# Bathroom Habits



## MandLM0 (Jul 23, 2012)

First I guess I should introduce myself on the forum, as I'm new here. My name's Lisa, and three days ago I brought home my first hedgie, Rogue, and I am already in love. I did all of my research before deciding to contact a breeder, and I felt that I had pretty realistic expectations for my new friend. I am puzzled, however, by her affinity for pooping and peeing on me. Not just for anyone who picks her up, but for me specifically.

The first day she was home no one handled her. We let her rest in her hedgie bag undisturbed, hoping that she would begin to feel more comfortable. 
On the second day, I finally pulled her out of her hedgie bag to play for a while. I woke her up, took her out of her bag (which I removed from the cage so she wouldn't try to hide back inside of it right away) and let her explore her cage undisturbed. She ate a bit, had some water, and just sniffed around for almost ten minutes before trying to hide underneath her cage liner. I figured that meant that she was done attending to her needs, so I picked her up to socialize a bit. Before long, she pooped and peed all over me, all at once. I was kind of expecting it, so I just placed her down in her litter pan and went to clean myself off.

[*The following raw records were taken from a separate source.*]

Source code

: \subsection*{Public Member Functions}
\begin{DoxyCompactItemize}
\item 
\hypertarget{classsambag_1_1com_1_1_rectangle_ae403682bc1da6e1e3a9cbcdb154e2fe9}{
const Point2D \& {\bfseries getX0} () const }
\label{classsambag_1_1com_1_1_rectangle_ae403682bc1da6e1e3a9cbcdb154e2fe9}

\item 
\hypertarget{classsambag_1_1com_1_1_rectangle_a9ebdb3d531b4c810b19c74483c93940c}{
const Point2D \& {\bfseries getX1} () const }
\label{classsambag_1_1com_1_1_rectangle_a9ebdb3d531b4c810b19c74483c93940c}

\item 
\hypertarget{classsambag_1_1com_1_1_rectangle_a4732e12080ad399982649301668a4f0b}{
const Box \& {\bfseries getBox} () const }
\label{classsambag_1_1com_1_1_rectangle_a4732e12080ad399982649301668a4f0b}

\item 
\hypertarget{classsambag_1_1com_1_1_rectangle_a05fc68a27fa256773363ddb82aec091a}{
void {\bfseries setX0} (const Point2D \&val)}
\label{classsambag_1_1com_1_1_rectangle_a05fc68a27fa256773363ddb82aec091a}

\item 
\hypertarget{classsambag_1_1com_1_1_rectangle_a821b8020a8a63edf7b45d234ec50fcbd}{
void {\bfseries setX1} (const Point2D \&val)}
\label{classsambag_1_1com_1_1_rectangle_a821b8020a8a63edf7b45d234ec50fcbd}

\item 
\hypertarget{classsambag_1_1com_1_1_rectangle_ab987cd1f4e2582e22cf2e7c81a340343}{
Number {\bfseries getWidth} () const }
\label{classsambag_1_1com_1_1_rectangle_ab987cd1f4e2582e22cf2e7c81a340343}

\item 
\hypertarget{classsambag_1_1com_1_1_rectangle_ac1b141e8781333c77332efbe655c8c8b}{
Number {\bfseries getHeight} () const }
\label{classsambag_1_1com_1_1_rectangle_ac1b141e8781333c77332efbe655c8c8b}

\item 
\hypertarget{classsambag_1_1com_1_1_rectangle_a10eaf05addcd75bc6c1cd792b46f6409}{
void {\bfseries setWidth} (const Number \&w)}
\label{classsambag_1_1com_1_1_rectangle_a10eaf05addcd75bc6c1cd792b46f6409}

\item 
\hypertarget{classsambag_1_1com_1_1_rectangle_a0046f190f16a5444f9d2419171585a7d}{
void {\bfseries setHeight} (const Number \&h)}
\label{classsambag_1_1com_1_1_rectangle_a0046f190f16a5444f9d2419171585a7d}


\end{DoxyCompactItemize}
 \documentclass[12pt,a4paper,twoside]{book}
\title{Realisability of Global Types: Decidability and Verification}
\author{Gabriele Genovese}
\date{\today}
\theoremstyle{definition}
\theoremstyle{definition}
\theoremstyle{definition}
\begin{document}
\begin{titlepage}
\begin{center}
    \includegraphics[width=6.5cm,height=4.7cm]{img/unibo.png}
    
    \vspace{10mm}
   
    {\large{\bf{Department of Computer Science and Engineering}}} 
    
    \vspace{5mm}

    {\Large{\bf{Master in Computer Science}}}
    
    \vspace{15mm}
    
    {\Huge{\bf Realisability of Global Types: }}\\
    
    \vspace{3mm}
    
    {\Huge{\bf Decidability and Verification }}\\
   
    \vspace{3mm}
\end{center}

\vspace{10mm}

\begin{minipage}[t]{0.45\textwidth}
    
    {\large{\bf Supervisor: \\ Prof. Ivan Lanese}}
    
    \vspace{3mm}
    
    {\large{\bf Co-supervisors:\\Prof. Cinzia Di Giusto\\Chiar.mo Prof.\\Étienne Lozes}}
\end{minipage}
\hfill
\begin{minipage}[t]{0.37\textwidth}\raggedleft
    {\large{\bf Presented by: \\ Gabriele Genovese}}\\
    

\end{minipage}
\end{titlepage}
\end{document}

On the third day, last night, my boyfriend came over to visit with her. I did the same thing as the day before. She ate, drank, and poked around her cage but did no "business." So my boyfriend picked her up and played with her in his lap for about 20 minutes. Then he handed her to me, and she immediately began to poop. I placed her in her litter box where she finished the deed. When she exited the pan and started back around the cage, I picked her up again. Before even two minutes had gone by she peed all over me. It was a lot of pee, too.

The happy news is that, when she's left undisturbed during the night, she does a stellar job of only pooping in her pan or on the wheel. Which is nice. But I am curious if hedgehogs ever develop preferences or associations of what humans to go to the bathroom on, or if I'm just taking a couple coincidences too personally.


----------



## JaimieG (Oct 2, 2011)

My babies were never handled by others so I can't answer your question but it is quite funny. Maybe she's marking you as her momma!


----------



## Tabi (Jun 24, 2012)

Maybe she feels more relaxed with you to "let go" haha


----------



## Lilysmommy (Jan 7, 2009)

I'm guessing it's just unlucky coincidence. :lol: Babies do poop and pee a lot, and have poor control over it. When they gotta go, they gotta go. Sometimes they don't always catch on to potty right away when you wake them up, before you pick them up, and you have to try again to place them in their litter box until they go. She'll probably grow out of it after a few months, the best thing to do for now is to continue trying to place her in her litter box when you first get her out and hold her on a blanket with kleenex nearby.


----------